[Opening Source data section]

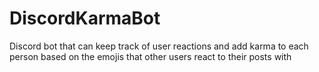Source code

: # DiscordKarmaBot
Discord bot that can keep track of user reactions and add karma to each person based on the emojis that other users react to their posts with

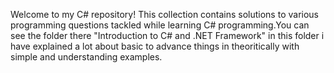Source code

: Welcome to my C# repository! This collection contains solutions to various programming questions tackled while learning  C# programming.You can see the folder there "Introduction to C# and .NET Framework"
in this folder i have explained a lot about basic to advance things in theoritically with simple and understanding examples.
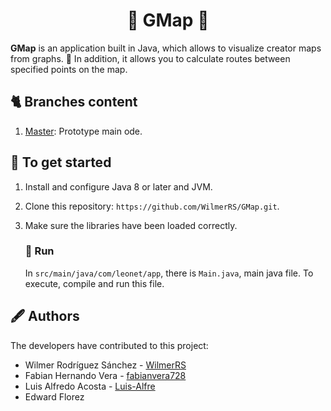 <h1 align="center"> 🐧<strong> GMap </strong>🐺 </h1>

**GMap** is an application built in Java, which allows to visualize creator maps from graphs. 📌 In addition, it allows you to calculate routes between specified points on the map.

## 🐈 Branches content

   1. [Master](https://github.com/WilmerRS/GMap/tree/master): Prototype main ode.

## 🐋 To get started

1. Install and configure Java 8 or later and JVM.
2. Clone this repository: `https://github.com/WilmerRS/GMap.git`.
3. Make sure the libraries have been loaded correctly.

   ### 🐅 Run 

   In `src/main/java/com/leonet/app`, there is `Main.java`,
   main java file. To execute, compile and run this file.

## 🖋️ Authors

The developers have contributed to this project:

* Wilmer Rodríguez Sánchez - <a href="https://github.com/WilmerRS"> WilmerRS </a>
* Fabian Hernando Vera - <a href="https://github.com/fabianvera728"> fabianvera728 </a> 
* Luis Alfredo Acosta - <a href="https://github.com/Luis-Alfre"> Luis-Alfre </a> 
* Edward Florez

[Closing Source data section]

* Exercise aim
Using the material above, find each line that holds "href" and copy that line.

* Your response
* Wilmer Rodríguez Sánchez - <a href="https://github.com/WilmerRS"> WilmerRS </a>
* Fabian Hernando Vera - <a href="https://github.com/fabianvera728"> fabianvera728 </a> 
* Luis Alfredo Acosta - <a href="https://github.com/Luis-Alfre"> Luis-Alfre </a> 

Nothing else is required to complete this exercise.